Relation to the number of accurate digits.
You are right, that there is a difference between the order of accuracy and the correct number of digits of an approximation.
Let us assume that rounding of errors during the computation of the approximation of $f$ are of the magnitude $10^{-8}$ and we use an approximation of order $p=2$.
Let me lie a little bit for a moment: The total error will be a combination of both errors
$$ |f_{approx,float}(h) - f(h)| < |f_{approx,float}(h) - f_{approx}(h)| + |f_{approx}(h) - f(h)| \\ < 10^{-8} + |ch^p|.$$
Here you see, that the round off errors are only responible for a small fraction of the total error. If $c=10^3$ and $h=10^{-5}$ we see that the order of the approximation contributes the most.
This is quite common and therefore we mostly focus on finding good approximations which are easy to compute.
(The statements above are a bit simplified, if $h$ is taken really small, the round off errors usually become really large since we often do stuff like divide by $h$ etc. which causes suddenly really large errors in the approximation.)
ADDED:
Is $h < 1$ a necessary condition for higher order schemes to be efficient?
Yes and No:
To get a perspective which is independent of the units etc., let us compare the error bounds for $h_1 = h$ and $h_2 = f \cdot h$. (For example $f=\frac 1 2$, meaning that we take a half the the previous step size.)

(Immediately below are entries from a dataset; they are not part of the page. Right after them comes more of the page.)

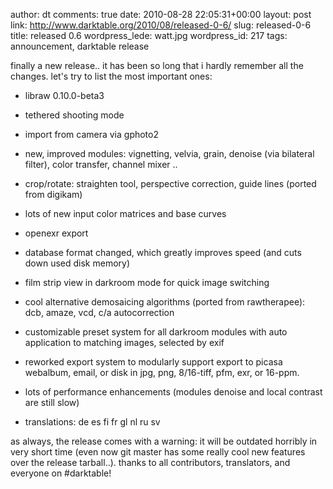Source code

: author: dt
comments: true
date: 2010-08-28 22:05:31+00:00
layout: post
link: http://www.darktable.org/2010/08/released-0-6/
slug: released-0-6
title: released 0.6
wordpress_lede: watt.jpg
wordpress_id: 217
tags: announcement, darktable release

finally a new release.. it has been so long that i hardly remember all the changes. let's try to list the most important ones:



	
  * libraw 0.10.0-beta3

	
  * tethered shooting mode

	
  * import from camera via gphoto2

	
  * new, improved modules: vignetting, velvia, grain, denoise (via bilateral filter), color transfer, channel mixer ..

	
  * crop/rotate: straighten tool, perspective correction, guide lines (ported from digikam)

	
  * lots of new input color matrices and base curves

	
  * openexr export

	
  * database format changed, which greatly improves speed (and cuts down used disk memory)

	
  * film strip view in darkroom mode for quick image switching

	
  * cool alternative demosaicing algorithms (ported from rawtherapee): dcb, amaze, vcd, c/a autocorrection

	
  * customizable preset system for all darkroom modules with auto application to matching images, selected by exif

	
  * reworked export system to modularly support export to picasa webalbum, email, or disk in jpg, png, 8/16-tiff, pfm, exr, or 16-ppm.

	
  * lots of performance enhancements (modules denoise and local contrast are still slow)

	
  * translations: de es fi fr gl nl ru sv


as always, the release comes with a warning: it will be outdated horribly in very short time (even now git master has some really cool new features over the release tarball..). thanks to all contributors, translators, and everyone on #darktable!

If applicable, the error bounds are $$E_1 \approx c h^p \quad \text{vs. }\quad E_2 \approx c f^p h^p.$$
This implies decreasing the step size by some factor $f$ is more efficient for higher order schemes.
If you want to get below some error bounds (for example using an adaptive algorithm), a higher order scheme will only need to half the $h$ a few times to decrease the error largely. (Therefore, a larger step size is maybe sufficient, which can help to avoid bad conditioning of the computations and an accumulation of round off errors. This is one of the motivations of higher order schemes.)

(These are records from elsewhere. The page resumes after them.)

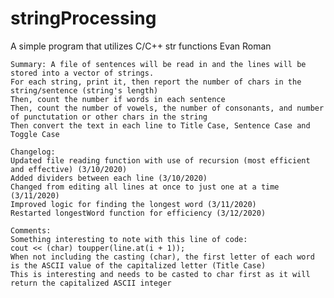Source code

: # stringProcessing
A simple program that utilizes C/C++ str functions
	Evan Roman

	Summary: A file of sentences will be read in and the lines will be stored into a vector of strings.
	For each string, print it, then report the number of chars in the string/sentence (string's length)
	Then, count the number if words in each sentence
	Then, count the number of vowels, the number of consonants, and number of punctutation or other chars in the string
	Then convert the text in each line to Title Case, Sentence Case and Toggle Case

	Changelog:
	Updated file reading function with use of recursion (most efficient and effective) (3/10/2020)
	Added dividers between each line (3/10/2020)
	Changed from editing all lines at once to just one at a time (3/11/2020)
	Improved logic for finding the longest word (3/11/2020)
	Restarted longestWord function for efficiency (3/12/2020)

	Comments:
	Something interesting to note with this line of code:
	cout << (char) toupper(line.at(i + 1));
	When not including the casting (char), the first letter of each word is the ASCII value of the capitalized letter (Title Case)
	This is interesting and needs to be casted to char first as it will return the capitalized ASCII integer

But, in some cases, it is more efficient to use lower order schemes:
Hence, you feeling is correct, higher order schemes are not always better! If $h$ is large compared to the scales of your problem, lower order schemes usually are better suited!

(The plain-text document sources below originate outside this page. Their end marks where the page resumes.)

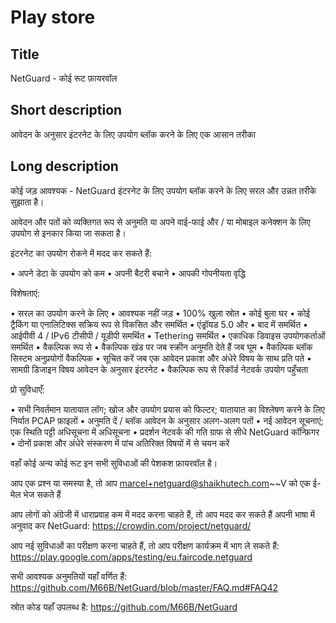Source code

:Play store
==========

Title
-----
NetGuard - कोई रूट फ़ायरवॉल


Short description
-----------------
आवेदन के अनुसार इंटरनेट के लिए उपयोग ब्लॉक करने के लिए एक आसान तरीका


Long description
----------------
कोई जड़ आवश्यक - NetGuard इंटरनेट के लिए उपयोग ब्लॉक करने के लिए सरल और उन्नत तरीके सुझाता है।

आवेदन और पतों को व्यक्तिगत रूप से अनुमति या अपने वाई-फाई और / या मोबाइल कनेक्शन के लिए उपयोग से इनकार किया जा सकता है।

इंटरनेट का उपयोग रोकने में मदद कर सकते हैं:

&bull; अपने डेटा के उपयोग को कम
&bull; अपनी बैटरी बचाने
&bull; आपकी गोपनीयता वृद्धि

विशेषताएं:

&bull; सरल का उपयोग करने के लिए
&bull; आवश्यक नहीं जड़
&bull; 100% खुला स्रोत
&bull; कोई बुला घर
&bull; कोई ट्रैकिंग या एनालिटिक्स सक्रिय रूप से विकसित और समर्थित
&bull; एंड्रॉयड 5.0 और
&bull; बाद में समर्थित
&bull; आईपीवी 4 / IPv6 टीसीपी / यूडीपी समर्थित
&bull; Tethering समर्थित
&bull; एकाधिक डिवाइस उपयोगकर्ताओं समर्थित
&bull; वैकल्पिक रूप से
&bull; वैकल्पिक खंड पर जब स्क्रीन अनुमति देते हैं जब घूम
&bull; वैकल्पिक ब्लॉक सिस्टम अनुप्रयोगों वैकल्पिक
&bull; सूचित करें जब एक आवेदन प्रकाश और अंधेरे विषय के साथ प्रति पते
&bull; सामग्री डिजाइन विषय आवेदन के अनुसार इंटरनेट
&bull; वैकल्पिक रूप से रिकॉर्ड नेटवर्क उपयोग पहुँचता

प्रो सुविधाएँ:

&bull; सभी निवर्तमान यातायात लॉग; खोज और उपयोग प्रयास को फिल्टर; यातायात का विश्लेषण करने के लिए निर्यात PCAP फ़ाइलों
&bull; अनुमति दें / ब्लॉक आवेदन के अनुसार अलग-अलग पतों
&bull; नई आवेदन सूचनाएं; एक स्थिति पट्टी अधिसूचना में अधिसूचना
&bull; प्रदर्शन नेटवर्क की गति ग्राफ से सीधे NetGuard कॉन्फ़िगर
&bull; दोनों प्रकाश और अंधेरे संस्करण में पांच अतिरिक्त विषयों में से चयन करें

वहाँ कोई अन्य कोई रूट इन सभी सुविधाओं की पेशकश फ़ायरवॉल है।

आप एक प्रश्न या समस्या है, तो आप marcel+netguard@shaikhutech.com~~V को एक ई-मेल भेज सकते हैं

आप लोगों को अंग्रेजी में धाराप्रवाह कम में मदद करना चाहते हैं, तो आप मदद कर सकते हैं अपनी भाषा में अनुवाद कर NetGuard: https://crowdin.com/project/netguard/

आप नई सुविधाओं का परीक्षण करना चाहते हैं, तो आप परीक्षण कार्यक्रम में भाग ले सकते हैं: https://play.google.com/apps/testing/eu.faircode.netguard

सभी आवश्यक अनुमतियों यहाँ वर्णित हैं: https://github.com/M66B/NetGuard/blob/master/FAQ.md#FAQ42

स्रोत कोड यहाँ उपलब्ध है: https://github.com/M66B/NetGuard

(In general, it is always best to analyse the nondimensionalized system, because the units are collected into a few constants and it is easier to get a feeling for the scales involved, cp. Reynolds number. I guess you know that already...)
A common example are numerical schemes for ODE: Although high order schemes exists, almost no-one uses schemes of order $p=20$, people use ode45 or even lower order schemes, because they are faster and the solutions are good enough even for relatively large $h$.